=== ENTRIES PROVIDED ===
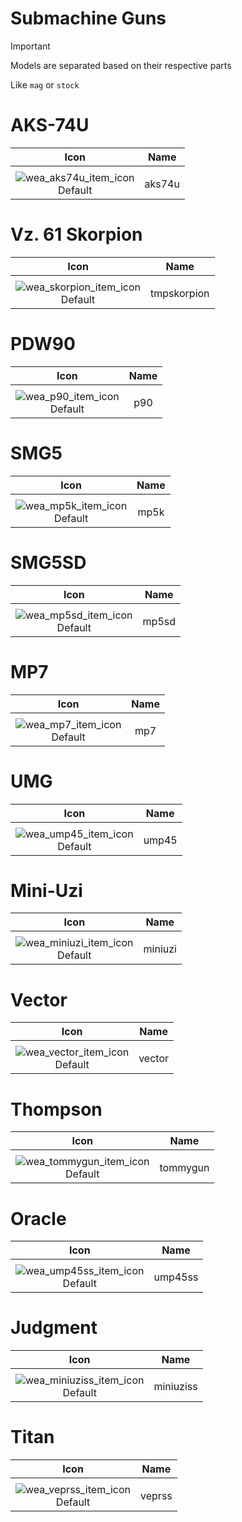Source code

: # Submachine Guns

> [!IMPORTANT]
> Models are separated based on their respective parts
>
> Like `mag` or `stock`

# AKS-74U

| Icon | Name |
| :--: | :--: | 
| | | | | 
![wea_aks74u_item_icon](https://github.com/user-attachments/assets/e854c760-4edf-46d6-8970-0c9b37f482d2)<br> Default | aks74u | 


# Vz. 61 Skorpion

| Icon | Name |
| :--: | :--: | 
| | | | | 
![wea_skorpion_item_icon](https://github.com/user-attachments/assets/a8159823-fa2f-4006-9898-090d0da87dae)<br> Default | tmpskorpion | 


# PDW90

| Icon | Name |
| :--: | :--: | 
| | | | | 
![wea_p90_item_icon](https://github.com/user-attachments/assets/a82568f4-3cb3-4dae-88d9-4ecf17b2ac8a)<br> Default | p90 | 


# SMG5

| Icon | Name |
| :--: | :--: | 
| | | | | 
![wea_mp5k_item_icon](https://github.com/user-attachments/assets/52ef82f9-9624-44f1-834a-672a90c80a08)<br> Default | mp5k | 


# SMG5SD

| Icon | Name |
| :--: | :--: | 
| | | | | 
![wea_mp5sd_item_icon](https://github.com/user-attachments/assets/056cca53-0d51-446b-840c-a17b6e68a7e7)<br> Default | mp5sd | 


# MP7

| Icon | Name |
| :--: | :--: | 
| | | | | 
![wea_mp7_item_icon](https://github.com/user-attachments/assets/72b163ec-bd6b-40c4-a644-02db5400d523)<br> Default | mp7 | 


# UMG

| Icon | Name |
| :--: | :--: | 
| | | | | 
![wea_ump45_item_icon](https://github.com/user-attachments/assets/ef50d196-e8b5-4352-8fe0-1ea7cf49ebd0)<br> Default | ump45 | 


# Mini-Uzi

| Icon | Name |
| :--: | :--: | 
| | | | | 
![wea_miniuzi_item_icon](https://github.com/user-attachments/assets/092deca8-bc7d-4628-9fdf-cc8b657815c9)<br> Default | miniuzi | 


# Vector

| Icon | Name |
| :--: | :--: | 
| | | | | 
![wea_vector_item_icon](https://github.com/user-attachments/assets/69a85e7e-e149-4fc3-a357-7de5a6ed116b)<br> Default | vector | 


# Thompson

| Icon | Name |
| :--: | :--: | 
| | | | | 
![wea_tommygun_item_icon](https://github.com/user-attachments/assets/6b7cd059-f33f-4a28-a043-0e18d5c03635)<br> Default | tommygun | 


# Oracle

| Icon | Name |
| :--: | :--: | 
| | | | | 
![wea_ump45ss_item_icon](https://github.com/user-attachments/assets/30df792d-2a4b-4896-abfc-87ed1df6c862)<br> Default | ump45ss | 


# Judgment

| Icon | Name |
| :--: | :--: | 
| | | | | 
![wea_miniuziss_item_icon](https://github.com/user-attachments/assets/64d58369-859e-405a-8860-3a17859b83cc)<br> Default | miniuziss |


# Titan

| Icon | Name |
| :--: | :--: | 
| | | | | 
![wea_veprss_item_icon](https://github.com/user-attachments/assets/151f05f6-8507-4380-b967-06bbc043f55b)<br> Default | veprss |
===
EXERCISE INSTRUCTIONS » Reproduce the records in full, exactly as they appear, and show none of the pictures.

EXPECTED ANSWER »
Source code

: # Submachine Guns

> [!IMPORTANT]
> Models are separated based on their respective parts
>
> Like `mag` or `stock`

# AKS-74U

| Icon | Name |
| :--: | :--: | 
| | | | | 
![wea_aks74u_item_icon](https://github.com/user-attachments/assets/e854c760-4edf-46d6-8970-0c9b37f482d2)<br> Default | aks74u | 


# Vz. 61 Skorpion

| Icon | Name |
| :--: | :--: | 
| | | | | 
![wea_skorpion_item_icon](https://github.com/user-attachments/assets/a8159823-fa2f-4006-9898-090d0da87dae)<br> Default | tmpskorpion | 


# PDW90

| Icon | Name |
| :--: | :--: | 
| | | | | 
![wea_p90_item_icon](https://github.com/user-attachments/assets/a82568f4-3cb3-4dae-88d9-4ecf17b2ac8a)<br> Default | p90 | 


# SMG5

| Icon | Name |
| :--: | :--: | 
| | | | | 
![wea_mp5k_item_icon](https://github.com/user-attachments/assets/52ef82f9-9624-44f1-834a-672a90c80a08)<br> Default | mp5k | 


# SMG5SD

| Icon | Name |
| :--: | :--: | 
| | | | | 
![wea_mp5sd_item_icon](https://github.com/user-attachments/assets/056cca53-0d51-446b-840c-a17b6e68a7e7)<br> Default | mp5sd | 


# MP7

| Icon | Name |
| :--: | :--: | 
| | | | | 
![wea_mp7_item_icon](https://github.com/user-attachments/assets/72b163ec-bd6b-40c4-a644-02db5400d523)<br> Default | mp7 | 


# UMG

| Icon | Name |
| :--: | :--: | 
| | | | | 
![wea_ump45_item_icon](https://github.com/user-attachments/assets/ef50d196-e8b5-4352-8fe0-1ea7cf49ebd0)<br> Default | ump45 | 


# Mini-Uzi

| Icon | Name |
| :--: | :--: | 
| | | | | 
![wea_miniuzi_item_icon](https://github.com/user-attachments/assets/092deca8-bc7d-4628-9fdf-cc8b657815c9)<br> Default | miniuzi | 


# Vector

| Icon | Name |
| :--: | :--: | 
| | | | | 
![wea_vector_item_icon](https://github.com/user-attachments/assets/69a85e7e-e149-4fc3-a357-7de5a6ed116b)<br> Default | vector | 


# Thompson

| Icon | Name |
| :--: | :--: | 
| | | | | 
![wea_tommygun_item_icon](https://github.com/user-attachments/assets/6b7cd059-f33f-4a28-a043-0e18d5c03635)<br> Default | tommygun | 


# Oracle

| Icon | Name |
| :--: | :--: | 
| | | | | 
![wea_ump45ss_item_icon](https://github.com/user-attachments/assets/30df792d-2a4b-4896-abfc-87ed1df6c862)<br> Default | ump45ss | 


# Judgment

| Icon | Name |
| :--: | :--: | 
| | | | | 
![wea_miniuziss_item_icon](https://github.com/user-attachments/assets/64d58369-859e-405a-8860-3a17859b83cc)<br> Default | miniuziss |


# Titan

| Icon | Name |
| :--: | :--: | 
| | | | | 
![wea_veprss_item_icon](https://github.com/user-attachments/assets/151f05f6-8507-4380-b967-06bbc043f55b)<br> Default | veprss |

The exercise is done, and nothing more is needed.